▶ _Problem description_:
Look through the lines below and extract each one that contains "This".

Stored entries
--*--

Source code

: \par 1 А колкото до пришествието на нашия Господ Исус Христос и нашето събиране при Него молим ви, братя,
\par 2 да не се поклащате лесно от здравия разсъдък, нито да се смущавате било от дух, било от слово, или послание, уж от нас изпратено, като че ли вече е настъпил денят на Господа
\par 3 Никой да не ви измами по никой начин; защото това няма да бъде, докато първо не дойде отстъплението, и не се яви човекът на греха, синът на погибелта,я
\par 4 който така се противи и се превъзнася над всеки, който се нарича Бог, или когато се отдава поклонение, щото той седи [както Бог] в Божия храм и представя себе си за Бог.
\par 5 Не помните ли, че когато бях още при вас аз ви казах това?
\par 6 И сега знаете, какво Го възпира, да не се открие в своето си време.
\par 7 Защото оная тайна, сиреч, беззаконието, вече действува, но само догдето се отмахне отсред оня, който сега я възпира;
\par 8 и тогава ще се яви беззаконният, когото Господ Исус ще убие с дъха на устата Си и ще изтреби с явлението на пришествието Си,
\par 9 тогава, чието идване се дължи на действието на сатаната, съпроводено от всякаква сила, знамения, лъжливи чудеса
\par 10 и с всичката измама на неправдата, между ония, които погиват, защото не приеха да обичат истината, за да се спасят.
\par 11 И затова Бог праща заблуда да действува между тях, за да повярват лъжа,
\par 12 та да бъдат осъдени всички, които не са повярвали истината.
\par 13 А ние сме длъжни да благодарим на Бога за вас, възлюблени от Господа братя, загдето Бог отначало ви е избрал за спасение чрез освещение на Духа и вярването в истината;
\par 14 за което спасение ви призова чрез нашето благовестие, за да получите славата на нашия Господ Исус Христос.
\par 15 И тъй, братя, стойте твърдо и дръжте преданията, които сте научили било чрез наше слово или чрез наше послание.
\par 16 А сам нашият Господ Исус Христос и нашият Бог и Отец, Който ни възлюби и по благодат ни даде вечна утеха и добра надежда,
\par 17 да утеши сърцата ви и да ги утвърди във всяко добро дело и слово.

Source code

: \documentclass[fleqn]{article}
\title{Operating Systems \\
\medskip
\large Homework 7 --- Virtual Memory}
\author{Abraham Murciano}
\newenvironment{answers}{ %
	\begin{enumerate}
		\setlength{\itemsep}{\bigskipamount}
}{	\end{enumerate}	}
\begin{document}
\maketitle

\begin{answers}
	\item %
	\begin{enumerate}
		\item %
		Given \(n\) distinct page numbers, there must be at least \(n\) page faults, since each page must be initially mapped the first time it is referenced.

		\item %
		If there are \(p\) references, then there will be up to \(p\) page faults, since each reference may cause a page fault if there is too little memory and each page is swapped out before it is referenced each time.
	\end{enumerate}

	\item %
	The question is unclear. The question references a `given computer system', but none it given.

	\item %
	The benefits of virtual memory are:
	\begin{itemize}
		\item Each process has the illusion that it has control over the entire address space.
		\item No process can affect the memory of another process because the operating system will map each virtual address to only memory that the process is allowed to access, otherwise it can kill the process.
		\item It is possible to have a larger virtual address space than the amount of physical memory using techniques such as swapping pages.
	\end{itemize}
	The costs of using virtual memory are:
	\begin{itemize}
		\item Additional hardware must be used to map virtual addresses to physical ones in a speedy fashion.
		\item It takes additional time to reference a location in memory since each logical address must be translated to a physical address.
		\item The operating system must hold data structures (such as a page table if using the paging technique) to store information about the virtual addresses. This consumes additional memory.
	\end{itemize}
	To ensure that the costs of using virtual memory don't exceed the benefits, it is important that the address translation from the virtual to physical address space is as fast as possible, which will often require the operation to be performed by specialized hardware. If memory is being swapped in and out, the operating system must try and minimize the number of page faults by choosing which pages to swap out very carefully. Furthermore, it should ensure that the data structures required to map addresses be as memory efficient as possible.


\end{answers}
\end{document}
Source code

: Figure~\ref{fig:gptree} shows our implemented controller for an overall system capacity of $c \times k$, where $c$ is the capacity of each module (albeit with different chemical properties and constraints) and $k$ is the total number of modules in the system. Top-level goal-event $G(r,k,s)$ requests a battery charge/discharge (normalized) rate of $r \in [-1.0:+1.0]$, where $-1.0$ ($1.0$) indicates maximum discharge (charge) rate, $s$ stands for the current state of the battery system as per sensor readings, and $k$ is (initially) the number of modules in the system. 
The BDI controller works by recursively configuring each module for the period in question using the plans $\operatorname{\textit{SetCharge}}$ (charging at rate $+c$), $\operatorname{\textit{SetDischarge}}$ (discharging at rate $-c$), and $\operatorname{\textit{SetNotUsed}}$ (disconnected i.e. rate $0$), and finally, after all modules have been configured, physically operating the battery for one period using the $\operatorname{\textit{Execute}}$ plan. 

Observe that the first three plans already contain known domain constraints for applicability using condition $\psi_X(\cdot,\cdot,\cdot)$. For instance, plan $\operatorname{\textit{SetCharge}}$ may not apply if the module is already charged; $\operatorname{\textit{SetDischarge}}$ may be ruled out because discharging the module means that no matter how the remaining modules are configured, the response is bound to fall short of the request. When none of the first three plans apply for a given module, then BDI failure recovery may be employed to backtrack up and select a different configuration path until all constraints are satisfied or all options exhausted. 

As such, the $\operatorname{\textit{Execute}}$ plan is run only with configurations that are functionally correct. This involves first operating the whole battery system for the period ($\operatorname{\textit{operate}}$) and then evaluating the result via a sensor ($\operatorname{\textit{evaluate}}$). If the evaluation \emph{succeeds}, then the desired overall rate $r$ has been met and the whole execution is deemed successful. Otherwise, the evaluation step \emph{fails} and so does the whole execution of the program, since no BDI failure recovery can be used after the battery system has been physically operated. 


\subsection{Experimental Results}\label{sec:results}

--*--

▶ _Reply_:
		\item The operating system must hold data structures (such as a page table if using the paging technique) to store information about the virtual addresses. This consumes additional memory.
As such, the $\operatorname{\textit{Execute}}$ plan is run only with configurations that are functionally correct. This involves first operating the whole battery system for the period ($\operatorname{\textit{operate}}$) and then evaluating the result via a sensor ($\operatorname{\textit{evaluate}}$). If the evaluation \emph{succeeds}, then the desired overall rate $r$ has been met and the whole execution is deemed successful. Otherwise, the evaluation step \emph{fails} and so does the whole execution of the program, since no BDI failure recovery can be used after the battery system has been physically operated. 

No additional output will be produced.